▸ **Required work**:
Which lines below contain the word "Mumbai"? Copy each one.

====== Data provided ======

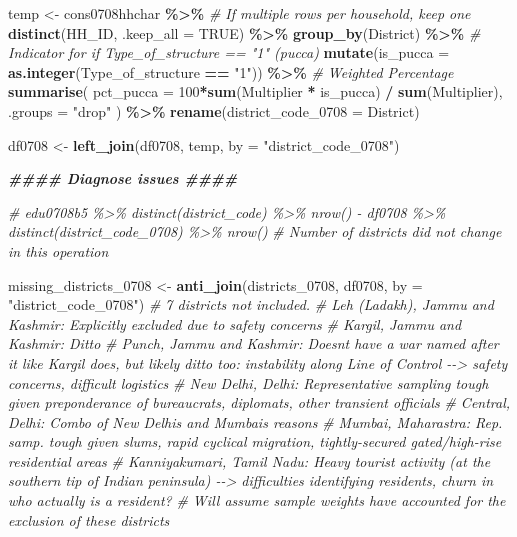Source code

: \documentclass[
]{article}
\newenvironment{Shaded}{\begin{snugshade}}{\end{snugshade}}
\newcommand{\AttributeTok}[1]{\textcolor[rgb]{0.13,0.29,0.53}{#1}}
\newcommand{\CommentTok}[1]{\textcolor[rgb]{0.56,0.35,0.01}{\textit{#1}}}
\newcommand{\ConstantTok}[1]{\textcolor[rgb]{0.56,0.35,0.01}{#1}}
\newcommand{\DecValTok}[1]{\textcolor[rgb]{0.00,0.00,0.81}{#1}}
\newcommand{\DocumentationTok}[1]{\textcolor[rgb]{0.56,0.35,0.01}{\textbf{\textit{#1}}}}
\newcommand{\FunctionTok}[1]{\textcolor[rgb]{0.13,0.29,0.53}{\textbf{#1}}}
\newcommand{\NormalTok}[1]{#1}
\newcommand{\OtherTok}[1]{\textcolor[rgb]{0.56,0.35,0.01}{#1}}
\newcommand{\SpecialCharTok}[1]{\textcolor[rgb]{0.81,0.36,0.00}{\textbf{#1}}}
\newcommand{\StringTok}[1]{\textcolor[rgb]{0.31,0.60,0.02}{#1}}
\begin{document}
\begin{Shaded}
\begin{Highlighting}[]
\NormalTok{temp }\OtherTok{\textless{}{-}}\NormalTok{ cons0708hhchar }\SpecialCharTok{\%\textgreater{}\%}
  \CommentTok{\# If multiple rows per household, keep one}
  \FunctionTok{distinct}\NormalTok{(HH\_ID, }\AttributeTok{.keep\_all =} \ConstantTok{TRUE}\NormalTok{) }\SpecialCharTok{\%\textgreater{}\%} 
  \FunctionTok{group\_by}\NormalTok{(District) }\SpecialCharTok{\%\textgreater{}\%} 
  \CommentTok{\# Indicator for if Type\_of\_structure == "1" (pucca)}
  \FunctionTok{mutate}\NormalTok{(}\AttributeTok{is\_pucca =} \FunctionTok{as.integer}\NormalTok{(Type\_of\_structure }\SpecialCharTok{==} \StringTok{"1"}\NormalTok{)) }\SpecialCharTok{\%\textgreater{}\%}  
  \CommentTok{\# Weighted Percentage}
  \FunctionTok{summarise}\NormalTok{(}
    \AttributeTok{pct\_pucca =} \DecValTok{100}\SpecialCharTok{*}\FunctionTok{sum}\NormalTok{(Multiplier }\SpecialCharTok{*}\NormalTok{ is\_pucca) }\SpecialCharTok{/} \FunctionTok{sum}\NormalTok{(Multiplier),}
    \AttributeTok{.groups =} \StringTok{"drop"}
\NormalTok{  ) }\SpecialCharTok{\%\textgreater{}\%} 
    \FunctionTok{rename}\NormalTok{(}\AttributeTok{district\_code\_0708 =}\NormalTok{ District)}
  
\NormalTok{df0708 }\OtherTok{\textless{}{-}} \FunctionTok{left\_join}\NormalTok{(df0708, temp, }\AttributeTok{by =} \StringTok{"district\_code\_0708"}\NormalTok{)}



\DocumentationTok{\#\#\#\# Diagnose issues \#\#\#\#}

\CommentTok{\# edu0708b5 \%\textgreater{}\% distinct(district\_code) \%\textgreater{}\% nrow() {-} df0708 \%\textgreater{}\% distinct(district\_code\_0708) \%\textgreater{}\% nrow()}
\CommentTok{\# Number of districts did not change in this operation}

\NormalTok{missing\_districts\_0708 }\OtherTok{\textless{}{-}} \FunctionTok{anti\_join}\NormalTok{(districts\_0708, df0708, }\AttributeTok{by =} \StringTok{"district\_code\_0708"}\NormalTok{)}
\CommentTok{\# 7 districts not included. }
\CommentTok{\# Leh (Ladakh), Jammu and Kashmir: Explicitly excluded due to safety concerns}
\CommentTok{\# Kargil, Jammu and Kashmir: Ditto}
\CommentTok{\# Punch, Jammu and Kashmir: Doesn\textquotesingle{}t have a war named after it like Kargil does, but likely ditto too: instability along Line of Control {-}{-}\textgreater{} safety concerns, difficult logistics}
\CommentTok{\# New Delhi, Delhi: Representative sampling tough given preponderance of bureaucrats, diplomats, other transient officials}
\CommentTok{\# Central, Delhi: Combo of New Delhi\textquotesingle{}s and Mumbai\textquotesingle{}s reasons}
\CommentTok{\# Mumbai, Maharastra: Rep. samp. tough given slums, rapid cyclical migration, tightly{-}secured gated/high{-}rise residential areas }
\CommentTok{\# Kanniyakumari, Tamil Nadu: Heavy tourist activity (at the southern tip of Indian peninsula) {-}{-}\textgreater{} difficulties identifying residents, churn in who actually is a resident?}
\CommentTok{\# Will assume sample weights have accounted for the exclusion of these districts}


\end{Highlighting}
\end{Shaded}
\end{document}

======

▸ **Task solution**:
\CommentTok{\# Central, Delhi: Combo of New Delhi\textquotesingle{}s and Mumbai\textquotesingle{}s reasons}
\CommentTok{\# Mumbai, Maharastra: Rep. samp. tough given slums, rapid cyclical migration, tightly{-}secured gated/high{-}rise residential areas }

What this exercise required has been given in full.